> [Brief]
Where an entry below contains an image, skip the image and copy the rest exactly.

Saved entries:

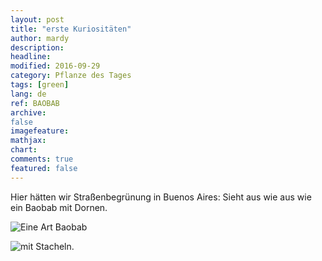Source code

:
 ```yaml
---
layout: post
title: "erste Kuriositäten"
author: mardy
description: 
headline: 
modified: 2016-09-29
category: Pflanze des Tages
tags: [green]
lang: de
ref: BAOBAB
archive: 
false
imagefeature: 
mathjax: 
chart: 
comments: true
featured: false
---
```


Hier hätten wir Straßenbegrünung in Buenos Aires:
Sieht aus wie aus wie ein Baobab mit Dornen.

![Eine Art Baobab]({{site.baseurl}}/images/September/DSCF2158_small.JPG)

![mit Stacheln.]({{site.baseurl}}/images/September/DSCF2159_small.JPG)

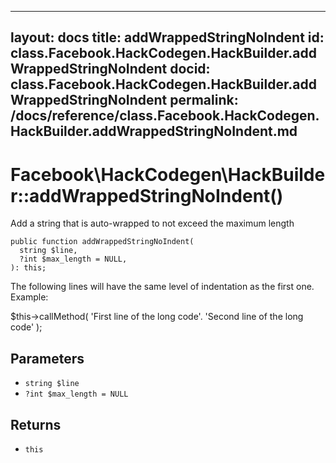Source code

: 
***

layout: docs
title: addWrappedStringNoIndent
id: class.Facebook.HackCodegen.HackBuilder.addWrappedStringNoIndent
docid: class.Facebook.HackCodegen.HackBuilder.addWrappedStringNoIndent
permalink: /docs/reference/class.Facebook.HackCodegen.HackBuilder.addWrappedStringNoIndent.md
---







# Facebook\\HackCodegen\\HackBuilder::addWrappedStringNoIndent()




Add a string that is auto-wrapped to not exceed the maximum length




``` Hack
public function addWrappedStringNoIndent(
  string $line,
  ?int $max_length = NULL,
): this;
```




The following lines will have the same level of indentation as the first
one. Example:




$this->callMethod(
'First line of the long code'.
'Second line of the long code'
);




## Parameters




+ ` string $line `
+ ` ?int $max_length = NULL `




## Returns




* ` this `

> [Written reply]
Source code

:
 ```yaml
---
layout: post
title: "erste Kuriositäten"
author: mardy
description: 
headline: 
modified: 2016-09-29
category: Pflanze des Tages
tags: [green]
lang: de
ref: BAOBAB
archive: 
false
imagefeature: 
mathjax: 
chart: 
comments: true
featured: false
---
```


Hier hätten wir Straßenbegrünung in Buenos Aires:
Sieht aus wie aus wie ein Baobab mit Dornen.

![Eine Art Baobab]({{site.baseurl}}/images/September/DSCF2158_small.JPG)

![mit Stacheln.]({{site.baseurl}}/images/September/DSCF2159_small.JPG)

Source code

: 
***

layout: docs
title: addWrappedStringNoIndent
id: class.Facebook.HackCodegen.HackBuilder.addWrappedStringNoIndent
docid: class.Facebook.HackCodegen.HackBuilder.addWrappedStringNoIndent
permalink: /docs/reference/class.Facebook.HackCodegen.HackBuilder.addWrappedStringNoIndent.md
---







# Facebook\\HackCodegen\\HackBuilder::addWrappedStringNoIndent()




Add a string that is auto-wrapped to not exceed the maximum length




``` Hack
public function addWrappedStringNoIndent(
  string $line,
  ?int $max_length = NULL,
): this;
```




The following lines will have the same level of indentation as the first
one. Example:




$this->callMethod(
'First line of the long code'.
'Second line of the long code'
);




## Parameters




+ ` string $line `
+ ` ?int $max_length = NULL `




## Returns




* ` this `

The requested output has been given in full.